The late professor C.E.M. Joad, renowned as an atheist, wrote this:
"Man is nothing but:
Fat enough for seven bars of soap,
Iron enough for one medium-sized nail,
Sugar enough for seven cups of tea,
Lime enough to whitewash one chicken coop,
Phosphorus enough for one dose of salts,
Potash enough to explode one toy crane,
Sulphur enough to rid one dog of fleas".


"We may speak of an organism as a complex structure, but we must strive to realise that what we mean by that is a complex whirl, an intricate dance, of which what we call biophysical activity, biochemical reactions, histological structure and gross confrigurations are, so to speak, the figures".

"There are some 10 to the power 13 cells in the adult human body, each consisting of a set of biomolecules in a specific proportion, each with a characteristic ultrastructure. Cells are grouped into tissues, tissues into organs, and organs into organ systems, their biochemical activities marvellously coordinated into an organism that not only is and does but also thinks and creates".

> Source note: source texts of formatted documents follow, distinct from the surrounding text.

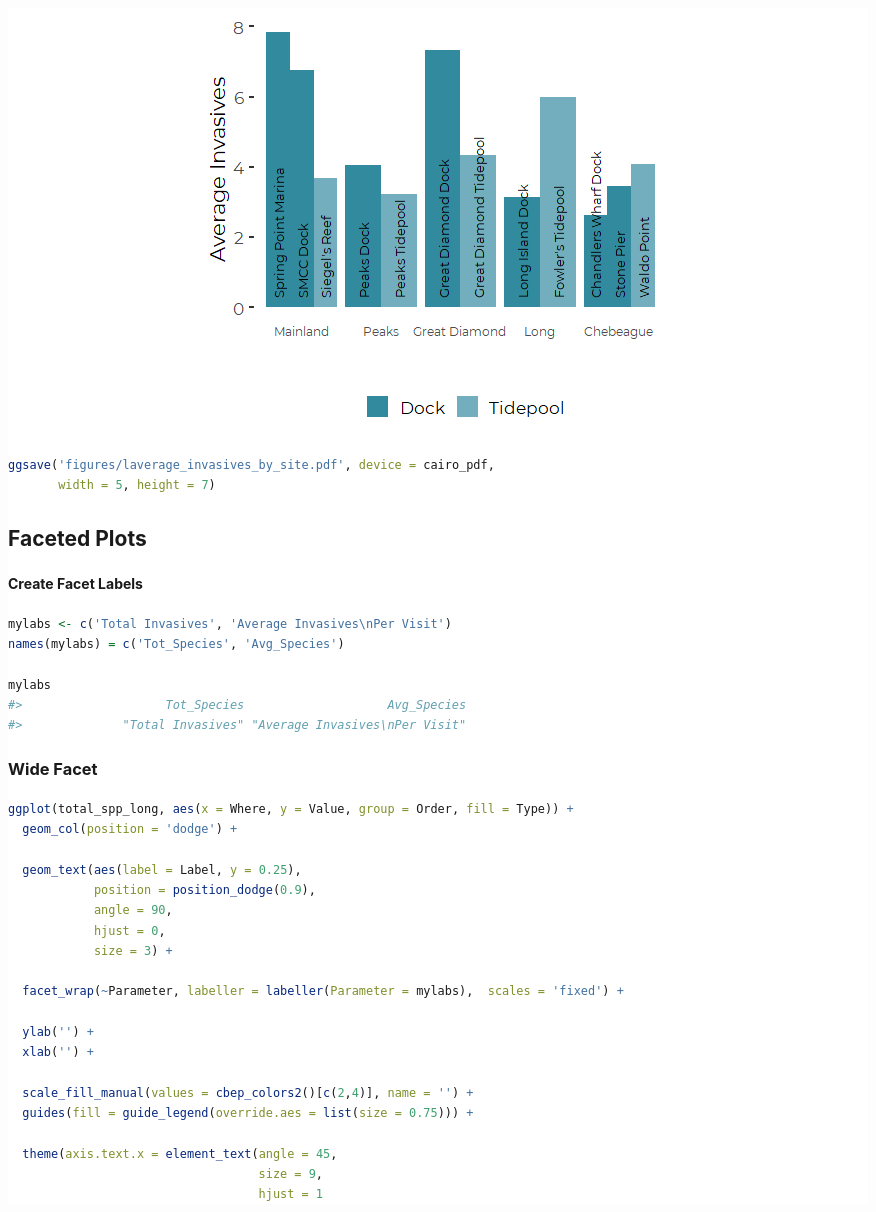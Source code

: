 <img src="MIMIC_Graphics_files/figure-gfm/unnamed-chunk-12-1.png" style="display: block; margin: auto;" />

``` r
ggsave('figures/laverage_invasives_by_site.pdf', device = cairo_pdf, 
       width = 5, height = 7)
```

## Faceted Plots

#### Create Facet Labels

``` r
mylabs <- c('Total Invasives', 'Average Invasives\nPer Visit')
names(mylabs) = c('Tot_Species', 'Avg_Species')

mylabs
#>                    Tot_Species                    Avg_Species 
#>              "Total Invasives" "Average Invasives\nPer Visit"
```

### Wide Facet

``` r
ggplot(total_spp_long, aes(x = Where, y = Value, group = Order, fill = Type)) +
  geom_col(position = 'dodge') +
  
  geom_text(aes(label = Label, y = 0.25), 
            position = position_dodge(0.9),
            angle = 90, 
            hjust = 0,
            size = 3) +
  
  facet_wrap(~Parameter, labeller = labeller(Parameter = mylabs),  scales = 'fixed') +
  
  ylab('') +
  xlab('') +
  
  scale_fill_manual(values = cbep_colors2()[c(2,4)], name = '') +
  guides(fill = guide_legend(override.aes = list(size = 0.75))) +
  
  theme(axis.text.x = element_text(angle = 45, 
                                   size = 9, 
                                   hjust = 1
```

"For you created my inmost being;
you knit me together in my mother's womb.
I praise you because I am fearfully and wonderfully made;
your works are wonderful,
I know that full well.
My frame was not hidden from you
when I was made in the secret place.
When I was woven together in the depths of the earth,
your eyes saw my unformed body.
All the days ordained for me
were written in your book
before one of them came to be."
Interestingly, that renowned atheist Professor Joad, who I mentioned at the outset, who possibly wasn't quite fully a professor, just as the winner of The Apprentice wasn't fully a graduate - I don't watch it but there's been interesting debates on the radio today about whether it's okay to lie on your C.V.. Even more interesting to me, Joad became a Christian at the end of his life, presumably concluding there was more to himself than he had first thought.
3 comments:
It all seems obvious to me too, but I agree that our logic makes no sense to atheists. That's one of the things I ponder on--that it seems to take faith to gain faith. But that's not really the point of your post.
"Fearfully and wonderfully made"--I've always loved that phrase.
Logic or not, I suspect that most of us believe what we want to believe. I guess that is why it remains so difficult to change a person's beliefs.
PS. Sounds like this article may have been one of your sermons at some time?
People keep telling me that science has disproved religion. What rubbish! They follow a God-of-the-Gaps philosophy and assume God gap gets smaller.
NO! With every new discovery there are so many supplementary questions that the God gap gets bigger.